## EXERCISE PROMPT
What lines below contain the word "directory"? Please pull each one out.

## PROVIDED RECORDS

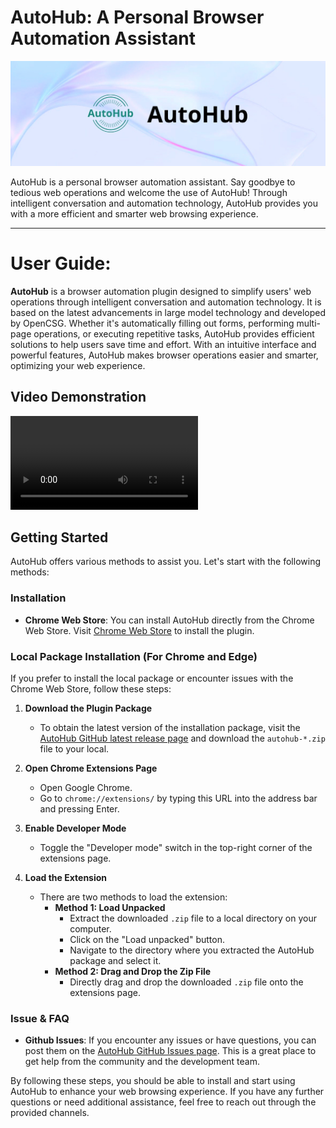 # AutoHub: A Personal Browser Automation Assistant

<p align="center">
  <img src="./static/img/AutoHub.jpeg" alt="Logo" width="1000">
</p>

AutoHub is a personal browser automation assistant. Say goodbye to tedious web operations and welcome the use of AutoHub! Through intelligent conversation and automation technology, AutoHub provides you with a more efficient and smarter web browsing experience.

___

# User Guide:

**AutoHub** is a browser automation plugin designed to simplify users' web operations through intelligent conversation and automation technology. It is based on the latest advancements in large model technology and developed by OpenCSG. Whether it's automatically filling out forms, performing multi-page operations, or executing repetitive tasks, AutoHub provides efficient solutions to help users save time and effort. With an intuitive interface and powerful features, AutoHub makes browser operations easier and smarter, optimizing your web experience.

## Video Demonstration

<video src="https://github.com/user-attachments/assets/cd31a6a2-38d4-45ee-9c9d-5e6badd67c26" controls>
  <source src="https://github.com/user-attachments/assets/cd31a6a2-38d4-45ee-9c9d-5e6badd67c26" type="video/mp4">
  <img src="./static/img/videoframe_15996.png" alt="Video Frame" />
  Your browser does not support the video tag.
</video>

## Getting Started

AutoHub offers various methods to assist you. Let's start with the following methods:

### **Installation**

- **Chrome Web Store**: You can install AutoHub directly from the Chrome Web Store. Visit [Chrome Web Store](https://chromewebstore.google.com/detail/opencsg-autohub/nlolpocboolodbjkcakhdnnlhmlgpjgl?hl=zh-CN&utm_source=ext_sidebar) to install the plugin. 

### **Local Package Installation (For Chrome and Edge)**

If you prefer to install the local package or encounter issues with the Chrome Web Store, follow these steps:

1. **Download the Plugin Package**
   - To obtain the latest version of the installation package, visit the [AutoHub GitHub latest release page](https://github.com/OpenCSGs/AutoHub/releases/latest) and download the `autohub-*.zip` file to your local.

2. **Open Chrome Extensions Page**
   - Open Google Chrome.
   - Go to `chrome://extensions/` by typing this URL into the address bar and pressing Enter.

3. **Enable Developer Mode**
   - Toggle the "Developer mode" switch in the top-right corner of the extensions page.

4. **Load the Extension**
   - There are two methods to load the extension:
     - **Method 1: Load Unpacked**
       - Extract the downloaded `.zip` file to a local directory on your computer.
       - Click on the "Load unpacked" button.
       - Navigate to the directory where you extracted the AutoHub package and select it.
     - **Method 2: Drag and Drop the Zip File**
       - Directly drag and drop the downloaded `.zip` file onto the extensions page.

### **Issue & FAQ**

- **Github Issues**: If you encounter any issues or have questions, you can post them on the [AutoHub GitHub Issues page](https://github.com/OpenCSGs/AutoHub/issues). This is a great place to get help from the community and the development team.

By following these steps, you should be able to install and start using AutoHub to enhance your web browsing experience. If you have any further questions or need additional assistance, feel free to reach out through the provided channels.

## COMPLETED EXERCISE
       - Extract the downloaded `.zip` file to a local directory on your computer.
       - Navigate to the directory where you extracted the AutoHub package and select it.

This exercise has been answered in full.